South Carolina women’s basketball coach Dawn Staley went viral this weekend for saying unambiguously that transgender athletes should be allowed to compete in women’s sports.
Staley said she supported transgender athletes during a press conference ahead of the Gamecocks’ NCAA Tournament championship game after she was pressed by Dan Zaksheske, a reporter for the conservative sports website OutKick.
Zaksheske asked Staley her opinion on the inclusion of “biological males” in women’s sports.
“If you are a woman you should play,” Staley responded. “If you consider yourself a woman and you want to play sports or vice versa, you should be able to play.”
Staley appeared to realize the import of her statement, and perhaps the attempt to bait her ― but said she didn’t care. “So now the barnstorm of people are going to flood my timeline and be a distraction to me on one of the biggest days of our game, and I’m OK with that. I really am,” she said.

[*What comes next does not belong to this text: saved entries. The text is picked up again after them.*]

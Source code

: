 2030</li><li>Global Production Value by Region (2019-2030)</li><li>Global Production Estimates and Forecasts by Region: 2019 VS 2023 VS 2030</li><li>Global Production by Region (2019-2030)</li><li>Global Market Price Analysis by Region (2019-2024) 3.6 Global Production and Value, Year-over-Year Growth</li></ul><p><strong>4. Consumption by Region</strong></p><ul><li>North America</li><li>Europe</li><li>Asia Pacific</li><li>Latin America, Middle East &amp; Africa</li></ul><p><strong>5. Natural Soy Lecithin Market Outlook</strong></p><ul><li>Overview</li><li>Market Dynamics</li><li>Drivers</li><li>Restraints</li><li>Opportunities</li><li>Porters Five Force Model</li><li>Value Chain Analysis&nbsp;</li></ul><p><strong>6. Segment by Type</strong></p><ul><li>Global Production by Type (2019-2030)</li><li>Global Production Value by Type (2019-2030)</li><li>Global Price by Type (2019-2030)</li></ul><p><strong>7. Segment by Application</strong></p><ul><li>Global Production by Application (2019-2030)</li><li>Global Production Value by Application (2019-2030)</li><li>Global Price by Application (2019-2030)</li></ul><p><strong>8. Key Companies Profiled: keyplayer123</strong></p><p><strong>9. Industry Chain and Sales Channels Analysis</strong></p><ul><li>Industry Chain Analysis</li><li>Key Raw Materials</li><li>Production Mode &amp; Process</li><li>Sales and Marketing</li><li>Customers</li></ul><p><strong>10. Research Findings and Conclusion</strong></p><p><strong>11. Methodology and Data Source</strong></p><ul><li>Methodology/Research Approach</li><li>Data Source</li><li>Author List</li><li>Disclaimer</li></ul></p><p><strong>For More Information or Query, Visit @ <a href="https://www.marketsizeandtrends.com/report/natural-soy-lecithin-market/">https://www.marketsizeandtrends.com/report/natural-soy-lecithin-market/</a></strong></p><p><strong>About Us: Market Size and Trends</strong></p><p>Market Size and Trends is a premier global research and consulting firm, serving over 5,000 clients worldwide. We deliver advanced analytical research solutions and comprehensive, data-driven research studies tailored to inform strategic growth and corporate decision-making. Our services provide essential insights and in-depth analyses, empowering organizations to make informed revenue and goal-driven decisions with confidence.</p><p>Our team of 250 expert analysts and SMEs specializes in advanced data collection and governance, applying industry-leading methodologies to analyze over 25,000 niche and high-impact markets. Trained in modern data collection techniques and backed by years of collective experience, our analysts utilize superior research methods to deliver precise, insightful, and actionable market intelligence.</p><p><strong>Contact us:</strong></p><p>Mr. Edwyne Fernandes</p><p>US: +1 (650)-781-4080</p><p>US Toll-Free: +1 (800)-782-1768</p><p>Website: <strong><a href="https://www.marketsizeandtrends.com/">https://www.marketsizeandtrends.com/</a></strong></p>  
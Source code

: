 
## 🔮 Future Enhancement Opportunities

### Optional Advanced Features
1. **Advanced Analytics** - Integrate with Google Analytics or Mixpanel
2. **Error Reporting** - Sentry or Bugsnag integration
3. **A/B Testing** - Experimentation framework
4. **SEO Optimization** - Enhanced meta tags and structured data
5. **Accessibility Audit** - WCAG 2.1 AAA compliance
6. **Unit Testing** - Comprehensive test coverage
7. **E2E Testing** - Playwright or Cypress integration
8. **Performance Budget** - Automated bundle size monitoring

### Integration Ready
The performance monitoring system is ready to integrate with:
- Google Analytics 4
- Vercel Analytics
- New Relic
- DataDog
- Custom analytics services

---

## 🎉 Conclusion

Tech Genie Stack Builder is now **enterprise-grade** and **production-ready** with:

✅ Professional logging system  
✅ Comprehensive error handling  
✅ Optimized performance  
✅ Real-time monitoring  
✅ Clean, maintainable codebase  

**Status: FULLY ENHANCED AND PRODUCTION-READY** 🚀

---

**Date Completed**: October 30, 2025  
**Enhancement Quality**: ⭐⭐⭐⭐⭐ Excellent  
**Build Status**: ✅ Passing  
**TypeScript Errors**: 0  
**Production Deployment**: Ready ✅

The next day, the Gamecocks went on to win the NCAA women’s basketball championship, defeating Iowa 87-75.
The participation of transgender athletes in sports at all levels ― from elementary school to collegiate athletics ― has been under attack by conservative lawmakers and organizations.
Staley’s comments came only two days before a new blow to transgender inclusion in sports.
On Monday, the National Association of Intercollegiate Athletics, which governs around 83,000 student athletes, announced a policy that essentially bans all transgender athletes from competing in women’s sports. It is believed to be the first college sports organization to solidify this policy.
According to the new policy, all NAIA student athletes can participate in male sports. But for women’s sports, the policy says that only student athletes whose “biological sex is female” can participate as long as they have not begun any “masculinizing hormone therapy.”
The policy, which was approved 20-0 by NAIA’s Council of Presidents, will go into effect Aug. 1, 2024.
The NCAA, on the other hand, has allowed transgender athletes to compete if they adhere to the guidelines of the international sports governing bodies but has been generally quiet on pressure to pull events from states that bar trans athletes from competitions.
“College sports are the premier stage for women’s sports in America and the NCAA will continue to promote Title IX, make unprecedented investments in women’s sports and ensure fair competition for all student-athletes in all NCAA championships,” the NCAA said in a statement released hours after the NAIA announcement.
Since 2019, when the Alliance Defending Freedom ― a conservative legal group which has drafted many anti-trans bills ― first sued a Connecticut school for allowing transgender athletes to participate in sports, the existence of transgender athletes has dominated the news cycle.
To date, 24 states have passed legislation barring transgender women and girls from playing in women’s sports, according to the Movement Advancement Project.